9th Circ. Hears Restored Corinthian Colleges Case

     PASADENA, Calif. (CN) – There is nothing new in a revived whistleblower lawsuit against Corinthian Colleges, a lawyer for the now-shuttered education company told a Ninth Circuit panel on Tuesday.
     The original 2006 lawsuit — filed by realtors Nyoka Lee and Talala Mshuja on behalf of the U.S. government against Corinthian Colleges Inc., along with some of its CEOs and its auditor Ernst & Young — alleged that Corinthian illegally collected billions in federal education funds.      
     The original complaint claimed that the now-defunct Corinthian Colleges, which operated for-profit vocation schools across the country, violated the Higher Education Act by paying out bonuses to recruiters with higher enrollment numbers. The federal law bans that practice, making Title IV loan funds off limits to such institutions.
     Lee and Mshuja also claimed that Corinthian fired recruiters who failed to meet their recruitment quotas.
     The lower court dismissed the case in 2009 for lack of jurisdiction under the False Claims Act, finding that Corinthian’s recruiter-compensation program fell within the parameters of the now-eliminated safe harbor provision of education law, which allowed payments to recruiters that are not entirely quota-based.
     In 2011, the Ninth Circuit unanimously reversed a lower court’s dismissal of the case, giving Lee and Mshuja an opportunity to amend their allegations with more evidence that Corinthian used enrollment quotas as the basis for recruiter compensation.
     Corinthian collapsed in 2014 and filed for bankruptcy last year.
     During a hearing Tuesday, Blanca Young, the defense attorney for former Corinthian executives David Moore and Jack Massismino, tried to persuade the Ninth Circuit’s three-judge panel that Lee and Mshuja had previously admitted they had no direct personal knowledge of fraud at the college.      
     “When we asked her how she was compensated, she didn’t know what factors went into the evaluation forms,” Young said of Lee, noting that the original allegations of fraud coincided with Lee’s departure from employment at the college. “This is not a situation where the relators had direct and independent knowledge of the relevant time period.”
     On top of that, Lee and Mshuja cited a compensation plan in the original complaint that Corinthian used to dictate good performance ratings for increased compensation, Young said.
     “Nothing that the relators are saying here is new,” she said.
     Lee’s attorney, Scott Levy said it was “not reasonable” to assert Lee had no firsthand knowledge.

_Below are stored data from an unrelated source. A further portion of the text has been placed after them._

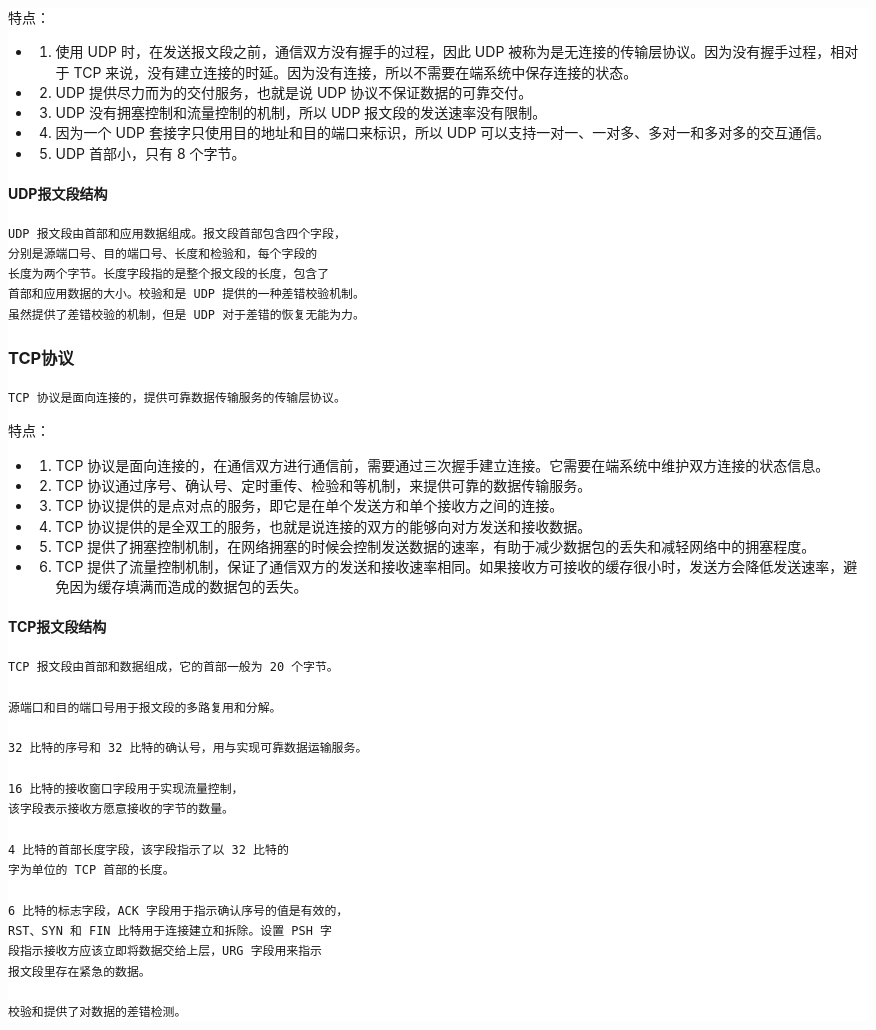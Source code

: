 特点：
- 1. 使用 UDP 时，在发送报文段之前，通信双方没有握手的过程，因此 UDP 被称为是无连接的传输层协议。因为没有握手过程，相对于 TCP 来说，没有建立连接的时延。因为没有连接，所以不需要在端系统中保存连接的状态。

- 2. UDP 提供尽力而为的交付服务，也就是说 UDP 协议不保证数据的可靠交付。

- 3. UDP 没有拥塞控制和流量控制的机制，所以 UDP 报文段的发送速率没有限制。

- 4. 因为一个 UDP 套接字只使用目的地址和目的端口来标识，所以 UDP 可以支持一对一、一对多、多对一和多对多的交互通信。

- 5. UDP 首部小，只有 8 个字节。

#### UDP报文段结构
```
UDP 报文段由首部和应用数据组成。报文段首部包含四个字段，
分别是源端口号、目的端口号、长度和检验和，每个字段的
长度为两个字节。长度字段指的是整个报文段的长度，包含了
首部和应用数据的大小。校验和是 UDP 提供的一种差错校验机制。
虽然提供了差错校验的机制，但是 UDP 对于差错的恢复无能为力。
```

### TCP协议
```
TCP 协议是面向连接的，提供可靠数据传输服务的传输层协议。
```

特点：
- 1. TCP 协议是面向连接的，在通信双方进行通信前，需要通过三次握手建立连接。它需要在端系统中维护双方连接的状态信息。

- 2. TCP 协议通过序号、确认号、定时重传、检验和等机制，来提供可靠的数据传输服务。

- 3. TCP 协议提供的是点对点的服务，即它是在单个发送方和单个接收方之间的连接。

- 4. TCP 协议提供的是全双工的服务，也就是说连接的双方的能够向对方发送和接收数据。

- 5. TCP 提供了拥塞控制机制，在网络拥塞的时候会控制发送数据的速率，有助于减少数据包的丢失和减轻网络中的拥塞程度。

- 6. TCP 提供了流量控制机制，保证了通信双方的发送和接收速率相同。如果接收方可接收的缓存很小时，发送方会降低发送速率，避免因为缓存填满而造成的数据包的丢失。

#### TCP报文段结构
```
TCP 报文段由首部和数据组成，它的首部一般为 20 个字节。

源端口和目的端口号用于报文段的多路复用和分解。

32 比特的序号和 32 比特的确认号，用与实现可靠数据运输服务。

16 比特的接收窗口字段用于实现流量控制，
该字段表示接收方愿意接收的字节的数量。

4 比特的首部长度字段，该字段指示了以 32 比特的
字为单位的 TCP 首部的长度。

6 比特的标志字段，ACK 字段用于指示确认序号的值是有效的，
RST、SYN 和 FIN 比特用于连接建立和拆除。设置 PSH 字
段指示接收方应该立即将数据交给上层，URG 字段用来指示
报文段里存在紧急的数据。

校验和提供了对数据的差错检测。
```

     “She worked there for five years, so if she didn’t know the basis of her raises, who would you go to to find out?” Levy posited.
     Lee testified that recruiters got raises for high enrollments, and repeated that numerous times in her deposition, Levy said.
     The basis for the allegations can be found in what Levy called “flash reports,” which contained the number of leads sent to each recruiter, and their conversion rate for enrollments. These provide evidence that Corinthian used recruitment quotas as a basis for recruiter pay, he said.
     Lee provided reports through 2005, according to Levy, noting that Corinthian had said they contained proprietary information, were never publicly disclosed, and belonged to Corinthian.
     “It is beyond dispute they were utilized by the school from 2000 through at least 2013,” Levy said.
     Defense counsel provided an affidavit confirming the flash reports had never been publicly disclosed and had been maintained as proprietary trade secrets by Corinthian, Levy claimed.
     Judge William Fletcher pressed Levy on the source of Lee and Mshuja’s knowledge.
     “My sense is that they did not have any private access to this information,” Fletcher said.
     Directors at each campus received flash reports weekly, Levy said.
     “They were in fact given to the recruiters every week, and that’s how Ms. Lee came to possess them in the course and scope of her employment,” he said.
     Levy added, “The defendants have carefully chained out the chain of custody on these reports as being their documents that they provided to the relator during her employment.”
     Levy seemed befuddled by the suggestion that Lee and Mshuja did not have direct access to the flash reports.
     “Clearly the relator produced them in this case,” Levy said.
     “My understanding of this case is that the problems with Corinthian were not only wide spread and actionable in the sense that Corinthian was doing very bad things, but that they were also very widely known,” Fletcher responded.
     Fletcher seized upon the issue of attorney’s fees, which the lower court awarded to Corinthian for the entire course of previous litigation.
     Levy said the court erred in concluding that a settlement in a similar case involving the University of Phoenix spurred Lee and Mshuja to file the original complaint. That settlement came three years after they filed their lawsuit.
     “The district court’s factual findings are just chronologically not possible,” Levy said.
     Fletcher said he thinks there could be a basis for awarding attorney’s fees for litigation since Lee and Mshuja filed their first amended complaint, which might be on “shakier ground” than the earlier complaint.
     Levy returned to the flash reports, which he said had never previously been disclosed. He urged the judges not to “get caught up in this false argument that there is some difference in the allegations in the original complaint and in the amended complaint.”